By Robert J. Hastings

Tucked away in our subconscious minds is an idyllic vision in which we see ourselves on a long journey that spans an entire continent. We’re traveling by train and, from the windows, we drink in the passing scenes of cars on nearby highways, of children waving at crossings, of cattle grazing in distant pastures, of smoke pouring from power plants, of row upon row upon row of cotton and corn and wheat, of flatlands and valleys, of city skylines and village halls.

But uppermost in our conscious minds is our final destination–for at a certain hour and on a given day, our train will finally pull into the Station with bells ringing, flags waving, and bands playing. And once that day comes, so many wonderful dreams will come true. So restlessly, we pace the aisles and count the miles, peering ahead, waiting, waiting, waiting for the Station.

“Yes, when we reach the Station, that will be it!” we promise ourselves. “When we’re eighteen. . . win that promotion. . . put the last kid through college. . . buy that 450SL Mercedes-Benz. . . have a nest egg for retirement!” From that day on we will all live happily ever after.

Sooner or later, however, we must realize there is no Station in this life, no one earthly place to arrive at once and for all. The journey is the joy. The Station is an illusion–it constantly outdistances us. Yesterday’s a memory, tomorrow’s a dream. Yesterday belongs to a history, tomorrow belongs to God. Yesterday’s a fading sunset, tomorrow’s a faint sunrise. Only today is there light enough to love and live.

So, gently close the door on yesterday and throw the key away. It isn’t the burdens of today that drive men mad, but rather the regret over yesterday and the fear of tomorrow. Regret and fear are twin thieves who would rob us of today.
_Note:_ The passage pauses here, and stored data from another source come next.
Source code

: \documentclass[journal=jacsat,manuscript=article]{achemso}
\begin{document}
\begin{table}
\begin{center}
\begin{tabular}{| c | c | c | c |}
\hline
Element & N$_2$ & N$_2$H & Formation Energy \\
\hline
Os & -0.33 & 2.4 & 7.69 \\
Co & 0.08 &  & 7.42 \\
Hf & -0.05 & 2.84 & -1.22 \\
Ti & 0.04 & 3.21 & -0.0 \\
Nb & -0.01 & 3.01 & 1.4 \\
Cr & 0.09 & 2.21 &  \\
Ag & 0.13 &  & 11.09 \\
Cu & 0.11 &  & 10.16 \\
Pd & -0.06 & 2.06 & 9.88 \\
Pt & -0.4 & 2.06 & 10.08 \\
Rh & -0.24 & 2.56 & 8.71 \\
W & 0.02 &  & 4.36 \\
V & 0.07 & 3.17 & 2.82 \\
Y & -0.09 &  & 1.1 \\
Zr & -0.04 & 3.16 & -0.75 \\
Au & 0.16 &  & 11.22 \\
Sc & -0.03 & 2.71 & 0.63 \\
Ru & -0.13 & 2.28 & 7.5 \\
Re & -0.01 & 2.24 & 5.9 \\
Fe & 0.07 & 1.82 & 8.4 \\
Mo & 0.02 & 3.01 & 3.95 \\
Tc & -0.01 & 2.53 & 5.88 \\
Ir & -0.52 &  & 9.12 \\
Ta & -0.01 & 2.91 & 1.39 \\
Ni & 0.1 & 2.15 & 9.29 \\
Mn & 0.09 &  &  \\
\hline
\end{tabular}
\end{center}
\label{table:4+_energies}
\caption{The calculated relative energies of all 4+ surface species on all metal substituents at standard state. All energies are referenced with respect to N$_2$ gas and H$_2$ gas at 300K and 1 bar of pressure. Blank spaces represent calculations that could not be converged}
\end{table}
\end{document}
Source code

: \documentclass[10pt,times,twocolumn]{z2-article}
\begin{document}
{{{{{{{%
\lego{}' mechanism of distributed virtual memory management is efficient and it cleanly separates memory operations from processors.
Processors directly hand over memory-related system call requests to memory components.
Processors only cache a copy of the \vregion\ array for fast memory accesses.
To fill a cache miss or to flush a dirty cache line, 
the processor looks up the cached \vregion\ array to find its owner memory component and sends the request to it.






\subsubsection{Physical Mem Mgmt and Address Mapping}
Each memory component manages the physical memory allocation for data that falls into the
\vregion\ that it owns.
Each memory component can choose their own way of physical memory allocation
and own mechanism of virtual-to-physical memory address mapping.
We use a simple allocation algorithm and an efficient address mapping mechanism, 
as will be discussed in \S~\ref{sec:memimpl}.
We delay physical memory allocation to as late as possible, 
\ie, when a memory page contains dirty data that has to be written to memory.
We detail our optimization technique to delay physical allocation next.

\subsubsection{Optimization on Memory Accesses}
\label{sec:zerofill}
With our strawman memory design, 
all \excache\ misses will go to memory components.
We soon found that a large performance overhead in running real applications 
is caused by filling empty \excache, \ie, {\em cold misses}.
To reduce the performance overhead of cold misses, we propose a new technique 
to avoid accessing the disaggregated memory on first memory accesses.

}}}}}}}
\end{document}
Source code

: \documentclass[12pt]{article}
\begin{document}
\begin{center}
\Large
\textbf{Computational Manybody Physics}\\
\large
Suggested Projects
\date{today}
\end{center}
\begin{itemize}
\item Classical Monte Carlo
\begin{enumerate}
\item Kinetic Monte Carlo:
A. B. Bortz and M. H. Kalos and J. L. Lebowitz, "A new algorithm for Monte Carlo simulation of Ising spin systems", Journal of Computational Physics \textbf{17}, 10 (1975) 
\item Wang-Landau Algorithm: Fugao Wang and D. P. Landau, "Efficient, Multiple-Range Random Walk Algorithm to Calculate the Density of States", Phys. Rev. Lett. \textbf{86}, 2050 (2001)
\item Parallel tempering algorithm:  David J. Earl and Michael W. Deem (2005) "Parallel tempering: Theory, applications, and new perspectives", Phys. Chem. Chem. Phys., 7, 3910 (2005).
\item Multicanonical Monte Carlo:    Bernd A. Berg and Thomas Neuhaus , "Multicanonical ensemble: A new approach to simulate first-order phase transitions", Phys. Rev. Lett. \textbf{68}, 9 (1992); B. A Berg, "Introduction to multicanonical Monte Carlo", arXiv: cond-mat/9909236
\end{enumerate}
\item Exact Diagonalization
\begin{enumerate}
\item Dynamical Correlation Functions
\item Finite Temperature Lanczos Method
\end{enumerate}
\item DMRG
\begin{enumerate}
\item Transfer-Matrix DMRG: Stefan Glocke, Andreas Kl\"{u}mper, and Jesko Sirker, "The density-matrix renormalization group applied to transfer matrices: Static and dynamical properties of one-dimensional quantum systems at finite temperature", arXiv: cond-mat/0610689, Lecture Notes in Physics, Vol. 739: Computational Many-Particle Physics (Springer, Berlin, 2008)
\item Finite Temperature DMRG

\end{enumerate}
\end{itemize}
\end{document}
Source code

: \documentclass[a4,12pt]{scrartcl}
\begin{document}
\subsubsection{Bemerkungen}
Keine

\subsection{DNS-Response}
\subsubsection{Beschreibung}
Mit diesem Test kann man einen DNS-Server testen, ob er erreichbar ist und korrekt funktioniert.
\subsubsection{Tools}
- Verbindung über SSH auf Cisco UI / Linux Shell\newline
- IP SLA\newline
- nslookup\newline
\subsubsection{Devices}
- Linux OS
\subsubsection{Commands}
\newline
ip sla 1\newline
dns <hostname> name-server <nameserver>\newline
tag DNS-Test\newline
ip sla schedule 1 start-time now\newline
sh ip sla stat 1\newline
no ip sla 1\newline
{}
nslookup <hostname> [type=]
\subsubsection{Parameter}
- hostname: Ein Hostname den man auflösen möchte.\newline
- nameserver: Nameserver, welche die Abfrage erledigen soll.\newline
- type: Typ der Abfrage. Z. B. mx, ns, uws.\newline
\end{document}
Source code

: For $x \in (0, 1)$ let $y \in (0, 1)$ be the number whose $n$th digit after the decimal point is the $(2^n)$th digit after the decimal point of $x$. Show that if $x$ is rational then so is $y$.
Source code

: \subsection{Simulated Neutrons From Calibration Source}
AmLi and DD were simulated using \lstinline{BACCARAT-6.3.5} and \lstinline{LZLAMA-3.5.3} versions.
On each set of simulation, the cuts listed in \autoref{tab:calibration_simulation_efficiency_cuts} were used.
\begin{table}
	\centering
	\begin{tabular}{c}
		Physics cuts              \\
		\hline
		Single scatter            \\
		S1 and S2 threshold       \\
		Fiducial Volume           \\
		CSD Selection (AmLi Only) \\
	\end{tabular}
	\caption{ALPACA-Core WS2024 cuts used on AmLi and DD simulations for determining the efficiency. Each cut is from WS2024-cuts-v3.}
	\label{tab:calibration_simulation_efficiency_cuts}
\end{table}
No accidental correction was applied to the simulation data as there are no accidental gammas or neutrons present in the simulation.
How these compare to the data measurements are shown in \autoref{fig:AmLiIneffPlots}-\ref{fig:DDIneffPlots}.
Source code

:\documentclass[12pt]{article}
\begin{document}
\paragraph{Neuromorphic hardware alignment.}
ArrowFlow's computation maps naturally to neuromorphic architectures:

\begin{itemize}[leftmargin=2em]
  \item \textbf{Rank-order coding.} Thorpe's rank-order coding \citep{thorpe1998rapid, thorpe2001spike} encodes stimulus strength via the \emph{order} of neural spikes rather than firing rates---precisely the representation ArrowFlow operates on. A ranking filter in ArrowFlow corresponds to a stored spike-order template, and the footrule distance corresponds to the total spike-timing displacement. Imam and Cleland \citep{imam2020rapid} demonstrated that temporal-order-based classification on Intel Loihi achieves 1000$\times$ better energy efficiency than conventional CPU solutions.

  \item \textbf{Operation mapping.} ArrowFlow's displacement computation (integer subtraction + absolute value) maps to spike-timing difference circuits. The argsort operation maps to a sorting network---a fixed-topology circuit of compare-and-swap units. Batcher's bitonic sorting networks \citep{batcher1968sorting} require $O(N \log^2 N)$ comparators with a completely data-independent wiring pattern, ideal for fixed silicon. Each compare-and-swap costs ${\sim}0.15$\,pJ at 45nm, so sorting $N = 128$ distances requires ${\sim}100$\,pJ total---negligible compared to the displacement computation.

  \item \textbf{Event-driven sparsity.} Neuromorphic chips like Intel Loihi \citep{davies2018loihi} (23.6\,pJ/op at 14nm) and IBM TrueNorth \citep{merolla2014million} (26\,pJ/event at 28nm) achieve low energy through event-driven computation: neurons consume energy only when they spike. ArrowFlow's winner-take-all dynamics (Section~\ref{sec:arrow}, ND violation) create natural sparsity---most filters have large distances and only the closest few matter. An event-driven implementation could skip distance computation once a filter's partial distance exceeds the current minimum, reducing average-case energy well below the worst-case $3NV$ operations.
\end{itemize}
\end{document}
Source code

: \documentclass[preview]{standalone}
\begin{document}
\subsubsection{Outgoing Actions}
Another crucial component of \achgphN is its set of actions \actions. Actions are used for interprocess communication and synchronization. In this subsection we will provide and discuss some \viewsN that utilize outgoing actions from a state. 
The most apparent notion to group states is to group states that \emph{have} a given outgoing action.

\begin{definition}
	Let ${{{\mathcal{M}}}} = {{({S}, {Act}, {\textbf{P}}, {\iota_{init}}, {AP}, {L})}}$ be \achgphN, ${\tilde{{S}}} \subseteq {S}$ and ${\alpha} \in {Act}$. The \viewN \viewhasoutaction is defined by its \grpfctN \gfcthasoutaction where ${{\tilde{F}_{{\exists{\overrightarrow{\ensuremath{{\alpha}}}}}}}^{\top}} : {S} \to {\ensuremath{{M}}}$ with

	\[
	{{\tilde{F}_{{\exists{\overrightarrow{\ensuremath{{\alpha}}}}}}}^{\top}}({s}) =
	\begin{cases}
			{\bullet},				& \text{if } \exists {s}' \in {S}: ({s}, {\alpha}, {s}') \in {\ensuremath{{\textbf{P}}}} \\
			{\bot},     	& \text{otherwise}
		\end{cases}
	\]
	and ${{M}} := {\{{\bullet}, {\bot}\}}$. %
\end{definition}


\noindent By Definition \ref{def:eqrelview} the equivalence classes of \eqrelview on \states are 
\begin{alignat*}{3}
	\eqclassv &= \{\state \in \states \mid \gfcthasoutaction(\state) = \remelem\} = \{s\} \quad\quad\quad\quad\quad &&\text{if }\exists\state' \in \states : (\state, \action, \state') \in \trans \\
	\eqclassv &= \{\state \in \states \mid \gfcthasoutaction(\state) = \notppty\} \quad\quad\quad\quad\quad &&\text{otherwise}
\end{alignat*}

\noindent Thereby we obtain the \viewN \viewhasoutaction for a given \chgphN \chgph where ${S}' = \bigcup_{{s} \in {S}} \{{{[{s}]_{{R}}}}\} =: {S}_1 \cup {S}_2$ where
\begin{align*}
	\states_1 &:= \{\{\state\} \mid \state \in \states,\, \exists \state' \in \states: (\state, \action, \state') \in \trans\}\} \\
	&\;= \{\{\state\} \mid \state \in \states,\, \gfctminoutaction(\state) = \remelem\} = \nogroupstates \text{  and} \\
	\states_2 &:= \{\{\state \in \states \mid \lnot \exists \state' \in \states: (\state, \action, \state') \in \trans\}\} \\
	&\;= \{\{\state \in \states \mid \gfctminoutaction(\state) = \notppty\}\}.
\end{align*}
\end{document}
“Relish the moment” is a good motto, especially when coupled with Psalm 118:24, “This is the day which the Lord hath made; we will rejoice and be glad in it.”

So stop pacing the aisles and counting the miles. Instead, swim more rivers, climb more mountains, kiss more babies, count more stars. Laugh more and cry less. Go barefoot oftener. Eat more ice cream. Ride more merry-go-rounds. Watch more sunsets. Life must be lived as we go along. The Station will come soon enough.

The drawing on my page today is a spiral. From the upper right to the lower left the ink dances across the page. From birth to death, our lives unfold.

The words are about the teaching on emptiness from the Heart Sutra – Śūnyatā is the Pali word.

This “self” we cherish so devotedly is nothing more than a temporary coming together of various aggregates: form, sensations, perceptions, mental activity or formations, and consciousness. It is EMPTY. Suffering ends with the recognition of its origin – grasping, clinging, aversion.

I title the drawing: The End of Suffering.